# [EXERCISE INPUTS]
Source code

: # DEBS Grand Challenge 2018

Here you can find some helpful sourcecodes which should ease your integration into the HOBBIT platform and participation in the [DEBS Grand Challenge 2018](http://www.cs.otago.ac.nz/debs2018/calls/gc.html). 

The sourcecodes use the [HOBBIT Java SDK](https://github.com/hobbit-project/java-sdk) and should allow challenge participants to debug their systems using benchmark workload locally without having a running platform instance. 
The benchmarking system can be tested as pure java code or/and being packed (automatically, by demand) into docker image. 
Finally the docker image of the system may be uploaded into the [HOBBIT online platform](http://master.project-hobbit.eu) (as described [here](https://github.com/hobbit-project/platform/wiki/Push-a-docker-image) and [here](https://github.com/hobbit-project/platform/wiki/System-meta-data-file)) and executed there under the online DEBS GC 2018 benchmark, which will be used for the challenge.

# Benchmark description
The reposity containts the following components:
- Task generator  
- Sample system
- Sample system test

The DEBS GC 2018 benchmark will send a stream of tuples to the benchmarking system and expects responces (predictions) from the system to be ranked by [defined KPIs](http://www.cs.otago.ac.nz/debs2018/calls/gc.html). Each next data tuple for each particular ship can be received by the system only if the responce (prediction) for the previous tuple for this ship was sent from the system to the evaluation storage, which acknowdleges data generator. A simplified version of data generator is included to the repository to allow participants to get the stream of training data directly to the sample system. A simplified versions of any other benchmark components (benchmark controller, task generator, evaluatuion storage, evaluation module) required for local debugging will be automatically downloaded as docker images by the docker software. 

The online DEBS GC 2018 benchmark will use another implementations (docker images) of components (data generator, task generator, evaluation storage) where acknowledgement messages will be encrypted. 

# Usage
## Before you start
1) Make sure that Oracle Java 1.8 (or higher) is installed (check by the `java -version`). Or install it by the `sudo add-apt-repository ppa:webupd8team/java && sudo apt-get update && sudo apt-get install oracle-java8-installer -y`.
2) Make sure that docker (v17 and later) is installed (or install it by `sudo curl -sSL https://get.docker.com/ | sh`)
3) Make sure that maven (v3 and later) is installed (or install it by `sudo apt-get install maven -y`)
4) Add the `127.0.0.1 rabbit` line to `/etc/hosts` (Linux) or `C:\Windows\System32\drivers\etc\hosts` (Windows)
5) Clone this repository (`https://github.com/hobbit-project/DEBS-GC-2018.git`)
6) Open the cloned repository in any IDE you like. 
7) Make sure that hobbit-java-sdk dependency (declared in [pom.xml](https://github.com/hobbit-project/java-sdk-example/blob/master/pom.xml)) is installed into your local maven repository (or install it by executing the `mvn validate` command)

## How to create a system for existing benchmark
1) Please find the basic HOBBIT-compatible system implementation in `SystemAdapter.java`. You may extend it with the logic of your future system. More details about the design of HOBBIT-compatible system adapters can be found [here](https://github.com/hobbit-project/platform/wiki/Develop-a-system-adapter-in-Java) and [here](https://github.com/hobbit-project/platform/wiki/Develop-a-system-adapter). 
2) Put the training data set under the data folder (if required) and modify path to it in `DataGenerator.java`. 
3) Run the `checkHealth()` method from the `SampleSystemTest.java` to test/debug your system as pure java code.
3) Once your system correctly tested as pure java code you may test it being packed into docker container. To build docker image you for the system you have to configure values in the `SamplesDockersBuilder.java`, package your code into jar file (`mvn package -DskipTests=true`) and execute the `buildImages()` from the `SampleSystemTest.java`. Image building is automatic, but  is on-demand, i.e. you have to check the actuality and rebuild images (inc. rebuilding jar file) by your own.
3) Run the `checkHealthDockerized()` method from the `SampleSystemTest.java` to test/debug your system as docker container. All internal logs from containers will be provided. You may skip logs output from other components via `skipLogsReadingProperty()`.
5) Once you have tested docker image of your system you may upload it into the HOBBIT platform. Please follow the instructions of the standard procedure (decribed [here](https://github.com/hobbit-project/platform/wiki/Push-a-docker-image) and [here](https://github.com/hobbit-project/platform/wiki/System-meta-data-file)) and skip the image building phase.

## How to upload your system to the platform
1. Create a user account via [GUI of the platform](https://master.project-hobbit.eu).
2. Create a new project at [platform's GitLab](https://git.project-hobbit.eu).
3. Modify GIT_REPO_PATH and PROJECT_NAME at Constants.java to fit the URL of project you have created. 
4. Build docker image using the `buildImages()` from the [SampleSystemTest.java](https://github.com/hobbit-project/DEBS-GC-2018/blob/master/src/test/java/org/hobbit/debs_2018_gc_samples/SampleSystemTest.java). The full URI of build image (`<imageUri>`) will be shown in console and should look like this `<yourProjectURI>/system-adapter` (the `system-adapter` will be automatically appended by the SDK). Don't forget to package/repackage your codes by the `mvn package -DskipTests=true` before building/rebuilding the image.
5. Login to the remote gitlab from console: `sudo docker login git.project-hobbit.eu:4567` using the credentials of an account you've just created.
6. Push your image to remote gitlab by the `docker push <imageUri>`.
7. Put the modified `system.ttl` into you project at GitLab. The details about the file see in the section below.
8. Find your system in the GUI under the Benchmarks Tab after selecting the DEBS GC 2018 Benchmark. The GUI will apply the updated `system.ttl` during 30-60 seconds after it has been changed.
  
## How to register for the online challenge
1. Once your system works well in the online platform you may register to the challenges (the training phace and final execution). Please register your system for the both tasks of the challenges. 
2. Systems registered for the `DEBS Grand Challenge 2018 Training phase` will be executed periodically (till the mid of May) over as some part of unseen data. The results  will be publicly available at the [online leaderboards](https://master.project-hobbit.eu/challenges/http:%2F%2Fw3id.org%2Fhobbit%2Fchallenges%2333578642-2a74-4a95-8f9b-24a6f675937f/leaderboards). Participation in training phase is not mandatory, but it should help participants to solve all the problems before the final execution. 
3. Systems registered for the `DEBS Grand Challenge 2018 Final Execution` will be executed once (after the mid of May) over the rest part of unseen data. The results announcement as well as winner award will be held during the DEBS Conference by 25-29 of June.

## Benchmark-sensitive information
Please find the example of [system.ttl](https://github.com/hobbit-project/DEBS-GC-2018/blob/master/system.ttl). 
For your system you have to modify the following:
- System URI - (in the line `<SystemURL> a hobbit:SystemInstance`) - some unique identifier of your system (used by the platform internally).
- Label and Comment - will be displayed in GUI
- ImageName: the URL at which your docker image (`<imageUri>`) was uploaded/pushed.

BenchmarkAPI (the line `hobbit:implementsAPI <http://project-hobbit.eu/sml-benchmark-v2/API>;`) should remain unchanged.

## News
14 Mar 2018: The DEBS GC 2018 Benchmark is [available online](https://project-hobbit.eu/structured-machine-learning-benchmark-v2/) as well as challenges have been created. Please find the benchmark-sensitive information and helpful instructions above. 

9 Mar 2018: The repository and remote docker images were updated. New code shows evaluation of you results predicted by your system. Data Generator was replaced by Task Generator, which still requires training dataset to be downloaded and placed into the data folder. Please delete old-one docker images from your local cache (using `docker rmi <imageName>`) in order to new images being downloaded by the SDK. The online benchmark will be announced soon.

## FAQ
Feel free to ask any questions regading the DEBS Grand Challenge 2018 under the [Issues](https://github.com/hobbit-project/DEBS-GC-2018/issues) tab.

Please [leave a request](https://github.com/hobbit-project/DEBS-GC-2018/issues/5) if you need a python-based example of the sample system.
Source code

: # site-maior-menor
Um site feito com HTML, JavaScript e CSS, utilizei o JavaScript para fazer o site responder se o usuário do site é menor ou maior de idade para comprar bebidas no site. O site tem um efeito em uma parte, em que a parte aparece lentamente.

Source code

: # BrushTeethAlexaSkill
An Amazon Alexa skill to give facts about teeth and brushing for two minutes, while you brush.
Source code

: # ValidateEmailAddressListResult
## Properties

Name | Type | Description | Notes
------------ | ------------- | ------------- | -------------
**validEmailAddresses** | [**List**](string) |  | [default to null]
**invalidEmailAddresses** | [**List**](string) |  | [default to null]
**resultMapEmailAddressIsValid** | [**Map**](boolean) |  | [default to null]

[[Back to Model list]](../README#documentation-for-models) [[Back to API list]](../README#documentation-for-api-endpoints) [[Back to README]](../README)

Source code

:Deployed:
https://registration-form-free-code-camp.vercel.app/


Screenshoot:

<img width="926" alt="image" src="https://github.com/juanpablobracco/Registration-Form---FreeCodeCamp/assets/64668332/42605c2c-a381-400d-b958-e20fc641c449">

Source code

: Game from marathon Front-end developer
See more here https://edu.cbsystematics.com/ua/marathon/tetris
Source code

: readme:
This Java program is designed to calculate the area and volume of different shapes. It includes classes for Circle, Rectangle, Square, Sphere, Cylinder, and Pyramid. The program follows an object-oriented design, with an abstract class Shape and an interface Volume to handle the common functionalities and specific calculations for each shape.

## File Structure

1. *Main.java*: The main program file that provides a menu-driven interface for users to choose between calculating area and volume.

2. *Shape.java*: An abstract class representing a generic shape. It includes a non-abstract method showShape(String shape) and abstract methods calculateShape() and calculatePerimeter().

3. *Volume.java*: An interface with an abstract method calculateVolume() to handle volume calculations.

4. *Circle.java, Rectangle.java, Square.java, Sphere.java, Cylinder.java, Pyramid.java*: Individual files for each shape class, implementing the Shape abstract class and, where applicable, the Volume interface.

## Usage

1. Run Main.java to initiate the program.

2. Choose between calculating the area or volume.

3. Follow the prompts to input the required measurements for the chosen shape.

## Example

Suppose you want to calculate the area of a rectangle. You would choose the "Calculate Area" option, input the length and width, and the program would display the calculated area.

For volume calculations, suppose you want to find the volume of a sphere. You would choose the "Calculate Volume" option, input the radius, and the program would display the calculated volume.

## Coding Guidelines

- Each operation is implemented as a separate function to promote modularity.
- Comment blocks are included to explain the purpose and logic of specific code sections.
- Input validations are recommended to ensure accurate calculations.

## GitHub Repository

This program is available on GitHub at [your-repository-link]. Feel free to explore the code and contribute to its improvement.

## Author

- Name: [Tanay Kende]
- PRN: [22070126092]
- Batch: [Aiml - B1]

==

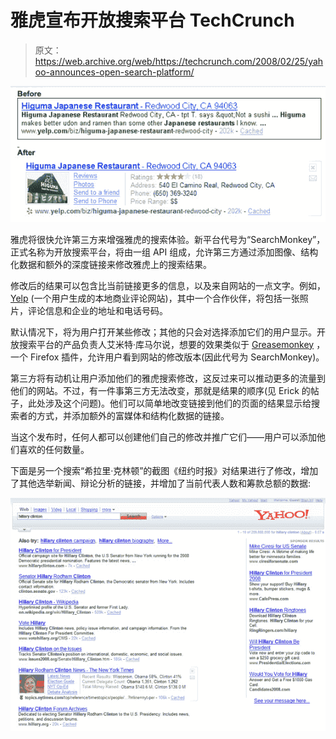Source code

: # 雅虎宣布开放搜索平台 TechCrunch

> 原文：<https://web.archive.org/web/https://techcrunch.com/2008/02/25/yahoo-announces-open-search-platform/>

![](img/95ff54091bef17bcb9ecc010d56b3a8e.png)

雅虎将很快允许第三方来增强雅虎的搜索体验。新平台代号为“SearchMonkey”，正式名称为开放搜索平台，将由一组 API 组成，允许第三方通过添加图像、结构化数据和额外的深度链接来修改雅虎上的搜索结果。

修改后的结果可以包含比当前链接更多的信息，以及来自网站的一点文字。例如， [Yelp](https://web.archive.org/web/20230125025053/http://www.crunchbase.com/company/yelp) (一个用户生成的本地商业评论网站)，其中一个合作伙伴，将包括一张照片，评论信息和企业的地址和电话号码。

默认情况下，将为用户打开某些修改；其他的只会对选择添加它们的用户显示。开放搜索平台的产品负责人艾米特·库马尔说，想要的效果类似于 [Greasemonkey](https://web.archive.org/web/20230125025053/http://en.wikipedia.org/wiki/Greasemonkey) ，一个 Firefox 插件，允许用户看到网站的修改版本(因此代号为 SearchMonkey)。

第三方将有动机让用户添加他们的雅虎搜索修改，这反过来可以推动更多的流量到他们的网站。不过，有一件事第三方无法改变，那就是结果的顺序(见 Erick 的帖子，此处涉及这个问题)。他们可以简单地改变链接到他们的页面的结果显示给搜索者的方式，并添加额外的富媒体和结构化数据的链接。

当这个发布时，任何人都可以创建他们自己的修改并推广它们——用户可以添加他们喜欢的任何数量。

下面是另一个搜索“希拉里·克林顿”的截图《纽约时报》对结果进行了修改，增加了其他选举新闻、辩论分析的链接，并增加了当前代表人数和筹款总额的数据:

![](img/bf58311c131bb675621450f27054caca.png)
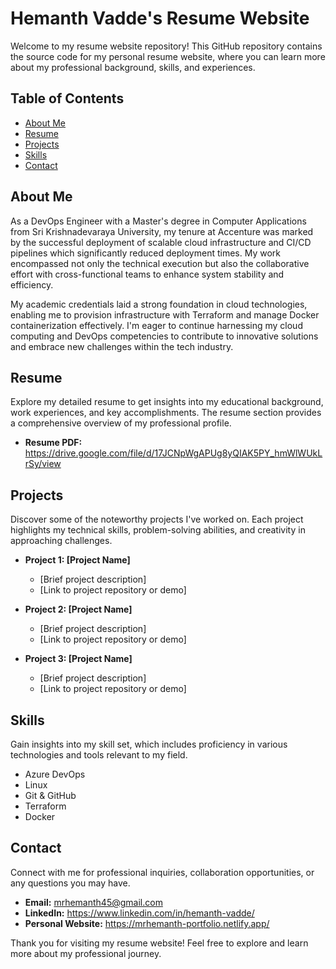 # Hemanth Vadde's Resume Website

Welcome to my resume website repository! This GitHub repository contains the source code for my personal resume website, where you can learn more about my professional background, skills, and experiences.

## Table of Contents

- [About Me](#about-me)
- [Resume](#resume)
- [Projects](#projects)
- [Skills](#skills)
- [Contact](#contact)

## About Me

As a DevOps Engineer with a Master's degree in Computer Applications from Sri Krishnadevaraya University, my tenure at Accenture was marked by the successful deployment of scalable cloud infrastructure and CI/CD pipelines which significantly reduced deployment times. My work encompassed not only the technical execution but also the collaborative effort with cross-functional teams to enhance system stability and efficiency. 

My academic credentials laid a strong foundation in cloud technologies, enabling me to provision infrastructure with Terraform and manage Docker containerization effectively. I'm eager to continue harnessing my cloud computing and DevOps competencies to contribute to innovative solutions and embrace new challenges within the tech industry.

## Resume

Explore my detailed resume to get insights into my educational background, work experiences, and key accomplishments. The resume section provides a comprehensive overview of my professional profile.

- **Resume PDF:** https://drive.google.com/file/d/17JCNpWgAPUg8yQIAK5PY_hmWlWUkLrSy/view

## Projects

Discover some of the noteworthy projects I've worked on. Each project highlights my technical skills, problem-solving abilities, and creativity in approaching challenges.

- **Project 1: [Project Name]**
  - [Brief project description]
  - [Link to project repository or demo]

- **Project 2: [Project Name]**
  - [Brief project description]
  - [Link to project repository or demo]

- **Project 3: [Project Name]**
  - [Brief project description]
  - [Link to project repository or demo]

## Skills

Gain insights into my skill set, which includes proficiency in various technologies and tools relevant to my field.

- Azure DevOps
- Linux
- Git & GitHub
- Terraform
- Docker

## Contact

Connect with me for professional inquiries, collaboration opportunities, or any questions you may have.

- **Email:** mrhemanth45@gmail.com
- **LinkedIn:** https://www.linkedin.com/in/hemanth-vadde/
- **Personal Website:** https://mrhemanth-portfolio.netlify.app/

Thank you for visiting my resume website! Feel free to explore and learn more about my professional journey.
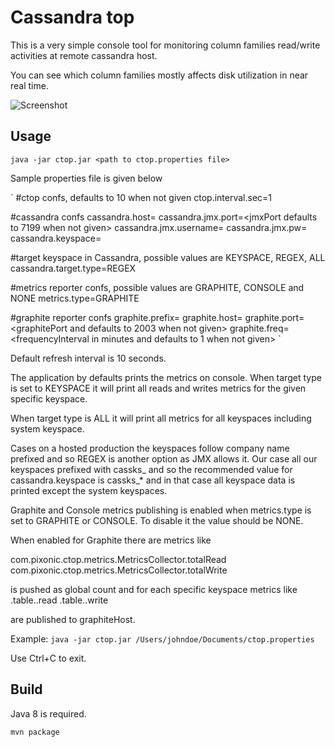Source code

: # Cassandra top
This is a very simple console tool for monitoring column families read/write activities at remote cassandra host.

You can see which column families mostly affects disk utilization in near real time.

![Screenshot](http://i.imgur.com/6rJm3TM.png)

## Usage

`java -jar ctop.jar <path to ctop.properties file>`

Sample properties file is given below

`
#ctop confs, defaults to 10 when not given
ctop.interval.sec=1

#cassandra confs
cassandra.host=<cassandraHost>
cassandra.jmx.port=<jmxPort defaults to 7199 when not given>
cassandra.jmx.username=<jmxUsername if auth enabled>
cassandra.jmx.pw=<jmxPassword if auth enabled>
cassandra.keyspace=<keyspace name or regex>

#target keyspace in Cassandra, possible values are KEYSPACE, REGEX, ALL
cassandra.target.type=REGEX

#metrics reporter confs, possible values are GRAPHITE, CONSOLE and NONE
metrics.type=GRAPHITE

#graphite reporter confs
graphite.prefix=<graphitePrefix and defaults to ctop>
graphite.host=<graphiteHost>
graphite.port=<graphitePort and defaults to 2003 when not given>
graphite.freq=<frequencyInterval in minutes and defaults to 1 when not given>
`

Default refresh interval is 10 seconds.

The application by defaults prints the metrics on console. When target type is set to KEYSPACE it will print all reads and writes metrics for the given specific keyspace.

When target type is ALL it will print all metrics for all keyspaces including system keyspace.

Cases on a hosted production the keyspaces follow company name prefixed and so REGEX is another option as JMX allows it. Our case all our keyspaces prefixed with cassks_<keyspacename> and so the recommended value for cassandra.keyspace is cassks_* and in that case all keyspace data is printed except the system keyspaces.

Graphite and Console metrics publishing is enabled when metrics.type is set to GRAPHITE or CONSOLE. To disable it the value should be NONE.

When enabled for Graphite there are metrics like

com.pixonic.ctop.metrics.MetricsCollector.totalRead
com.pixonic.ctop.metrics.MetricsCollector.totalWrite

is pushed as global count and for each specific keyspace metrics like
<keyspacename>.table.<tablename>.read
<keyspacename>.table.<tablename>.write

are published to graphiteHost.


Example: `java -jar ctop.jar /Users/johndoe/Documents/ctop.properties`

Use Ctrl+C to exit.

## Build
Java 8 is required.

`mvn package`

# [WHAT IS REQUIRED]
Reproduce each line in the listing above that mentions the string "target".

# [ANSWER SECTION]
#target keyspace in Cassandra, possible values are KEYSPACE, REGEX, ALL
cassandra.target.type=REGEX
The application by defaults prints the metrics on console. When target type is set to KEYSPACE it will print all reads and writes metrics for the given specific keyspace.
When target type is ALL it will print all metrics for all keyspaces including system keyspace.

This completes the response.